31 At that very hour some Pharisees came, and said to
him, "Get away from here, for Herod wants to kill you."
The reason that Luke formulates this
tripartite salvation-historical scheme was the delay of the parousia and
its deleterious effect upon the worldview of the early church. The Gospel
of Mark presents the earlier position that there would be a short, theologically
irrelevant interval between the resurrection and parousia; when the parousia
does not occur, according to Bornkamm, Luke modifies the theology of the
early church, so that the period of the church, equivalent to the Kingdom
of God, becomes an on-going and undefined interval of time.
2.2. Redaction Criticism of Mark
Redaction Criticism on Mark is considerably more difficult than Redaction Criticism on Matthew and Luke. This is because it is (nearly) impossible to differentiate between tradition and redaction in Mark, since Mark’s sources (oral or written) are no longer available in their pre-Markan form. Redaction Critics generally accept the form-critical assumption that "Mark" is responsible for all the connections between pericopes, including generalizing statements, what K. Schmidt calls "summary statements" (Sammelberichte) (see 1:14-15; 1:21, 28, 39, 45; 2:1-2, 13; 3:6, 7-12; 4:1-2; 6:1, 6b, 7, 12-13, 30, 53, 56; 7:1-2, 24, 31; 8:1, 10, 22a, 27; 9:2, 30, 33; 10:1, 32, 52b; 15:1). From an analysis of these redactional Redaction Critics attempt to establish the typical stylistic features and the preferred vocabulary of the Markan redactor. This catalogue of typical Markan stylistic features and vocabulary is intended to provide the scholar with the means of detecting Markan redaction within pericopes, the units of tradition that Mark has used in the composition of his gospel. If he redacted his sources, Mark may have done so for theological reasons.

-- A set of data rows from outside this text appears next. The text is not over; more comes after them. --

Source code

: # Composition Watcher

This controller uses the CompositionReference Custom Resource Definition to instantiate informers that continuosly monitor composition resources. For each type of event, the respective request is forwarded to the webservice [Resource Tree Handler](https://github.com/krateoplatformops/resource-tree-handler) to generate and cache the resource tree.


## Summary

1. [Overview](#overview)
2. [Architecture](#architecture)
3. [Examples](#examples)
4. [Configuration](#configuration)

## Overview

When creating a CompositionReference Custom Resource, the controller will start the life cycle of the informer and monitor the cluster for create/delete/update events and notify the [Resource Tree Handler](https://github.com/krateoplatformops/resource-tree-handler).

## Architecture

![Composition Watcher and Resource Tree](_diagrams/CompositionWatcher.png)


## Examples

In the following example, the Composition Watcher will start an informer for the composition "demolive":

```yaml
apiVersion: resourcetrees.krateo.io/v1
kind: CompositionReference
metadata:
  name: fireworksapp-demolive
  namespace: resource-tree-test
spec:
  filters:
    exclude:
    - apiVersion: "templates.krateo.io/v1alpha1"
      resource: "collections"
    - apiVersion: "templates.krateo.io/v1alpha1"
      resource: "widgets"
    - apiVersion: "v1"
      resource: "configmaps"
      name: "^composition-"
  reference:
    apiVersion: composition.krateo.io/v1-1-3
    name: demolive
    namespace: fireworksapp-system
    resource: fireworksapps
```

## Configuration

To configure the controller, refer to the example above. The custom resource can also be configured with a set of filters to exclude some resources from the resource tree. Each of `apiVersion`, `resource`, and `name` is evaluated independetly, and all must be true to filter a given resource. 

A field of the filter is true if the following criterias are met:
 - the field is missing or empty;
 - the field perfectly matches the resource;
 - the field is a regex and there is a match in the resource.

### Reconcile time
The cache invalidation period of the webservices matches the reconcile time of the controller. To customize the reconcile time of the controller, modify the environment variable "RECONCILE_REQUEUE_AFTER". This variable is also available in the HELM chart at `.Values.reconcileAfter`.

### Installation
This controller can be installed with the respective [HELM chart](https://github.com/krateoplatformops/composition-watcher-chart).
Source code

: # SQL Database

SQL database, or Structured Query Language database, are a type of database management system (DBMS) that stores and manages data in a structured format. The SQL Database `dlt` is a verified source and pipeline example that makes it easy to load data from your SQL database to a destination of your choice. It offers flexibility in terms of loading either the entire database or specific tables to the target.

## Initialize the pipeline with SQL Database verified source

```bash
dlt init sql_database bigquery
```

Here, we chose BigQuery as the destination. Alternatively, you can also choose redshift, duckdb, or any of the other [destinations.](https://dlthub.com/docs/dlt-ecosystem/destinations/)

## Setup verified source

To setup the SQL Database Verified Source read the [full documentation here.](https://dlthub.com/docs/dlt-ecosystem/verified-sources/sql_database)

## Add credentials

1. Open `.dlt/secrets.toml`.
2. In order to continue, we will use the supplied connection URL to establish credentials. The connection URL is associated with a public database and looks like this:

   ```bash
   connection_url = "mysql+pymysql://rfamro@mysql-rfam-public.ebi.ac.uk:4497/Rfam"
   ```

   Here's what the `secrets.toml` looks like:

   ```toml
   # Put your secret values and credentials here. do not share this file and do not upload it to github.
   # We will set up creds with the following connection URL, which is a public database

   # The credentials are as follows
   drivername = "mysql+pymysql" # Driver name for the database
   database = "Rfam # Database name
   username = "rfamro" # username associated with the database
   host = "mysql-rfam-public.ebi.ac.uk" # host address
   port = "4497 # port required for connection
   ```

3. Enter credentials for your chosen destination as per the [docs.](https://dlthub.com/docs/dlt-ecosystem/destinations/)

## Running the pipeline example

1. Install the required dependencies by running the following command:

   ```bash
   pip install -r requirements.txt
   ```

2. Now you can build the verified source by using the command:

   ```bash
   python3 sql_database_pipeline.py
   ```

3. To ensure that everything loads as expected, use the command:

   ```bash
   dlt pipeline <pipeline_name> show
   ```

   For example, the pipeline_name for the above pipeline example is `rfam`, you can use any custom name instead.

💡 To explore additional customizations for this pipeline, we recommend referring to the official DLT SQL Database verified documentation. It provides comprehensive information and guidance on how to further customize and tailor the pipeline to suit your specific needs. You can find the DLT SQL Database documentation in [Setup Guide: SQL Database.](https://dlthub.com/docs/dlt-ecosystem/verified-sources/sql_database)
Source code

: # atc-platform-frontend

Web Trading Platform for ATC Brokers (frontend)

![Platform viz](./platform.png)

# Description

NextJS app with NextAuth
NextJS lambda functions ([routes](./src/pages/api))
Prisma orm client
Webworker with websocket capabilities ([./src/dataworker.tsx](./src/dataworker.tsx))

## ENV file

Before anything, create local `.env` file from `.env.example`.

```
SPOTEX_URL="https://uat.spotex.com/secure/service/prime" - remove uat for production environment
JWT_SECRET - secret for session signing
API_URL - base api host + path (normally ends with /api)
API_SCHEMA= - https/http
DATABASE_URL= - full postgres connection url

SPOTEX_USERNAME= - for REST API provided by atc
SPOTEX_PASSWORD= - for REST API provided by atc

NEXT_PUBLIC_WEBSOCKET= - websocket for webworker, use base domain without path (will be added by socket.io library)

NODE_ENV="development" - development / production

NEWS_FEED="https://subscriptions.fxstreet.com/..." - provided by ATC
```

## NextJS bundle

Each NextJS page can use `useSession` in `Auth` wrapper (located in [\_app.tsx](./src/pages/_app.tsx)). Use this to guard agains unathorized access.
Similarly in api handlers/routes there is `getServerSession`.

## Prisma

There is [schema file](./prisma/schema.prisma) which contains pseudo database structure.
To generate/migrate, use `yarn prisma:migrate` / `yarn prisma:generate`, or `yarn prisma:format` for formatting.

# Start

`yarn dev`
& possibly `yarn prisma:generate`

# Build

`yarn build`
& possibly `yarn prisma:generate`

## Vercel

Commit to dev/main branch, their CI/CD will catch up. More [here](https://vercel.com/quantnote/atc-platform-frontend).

Often it happens that a scholar assumes (for whatever reason and sometimes without acknowledgement) a knowledge of the form of the pre-Markan tradition, and then determines how Mark has made alterations to it. In such cases, invariably, the author works with a pre-understanding of Jesus and the early church, which allows him or her to trace the history of the tradition from its origins to its redaction by Mark. The circularity of this approach is obvious.
2.2.1. A Precursor to the Redaction Critical Approach to Mark: W. Wrede, The Messianic Secret
Prior to Wrede’s work (Das Messiasgeheimnis, 1901; ET The Messianic Secret), most scholars looked upon the Gospel of Mark as the most reliable access to the historical Jesus, unencumbered by later ecclesiastical dogma. Methodologically, it was assumed that the Gospel of Mark was more or less historically reliable. Wrede disputed this assumption, anticipating the development of Redaction Criticism that "Mark" wrote his gospel with a theological agenda.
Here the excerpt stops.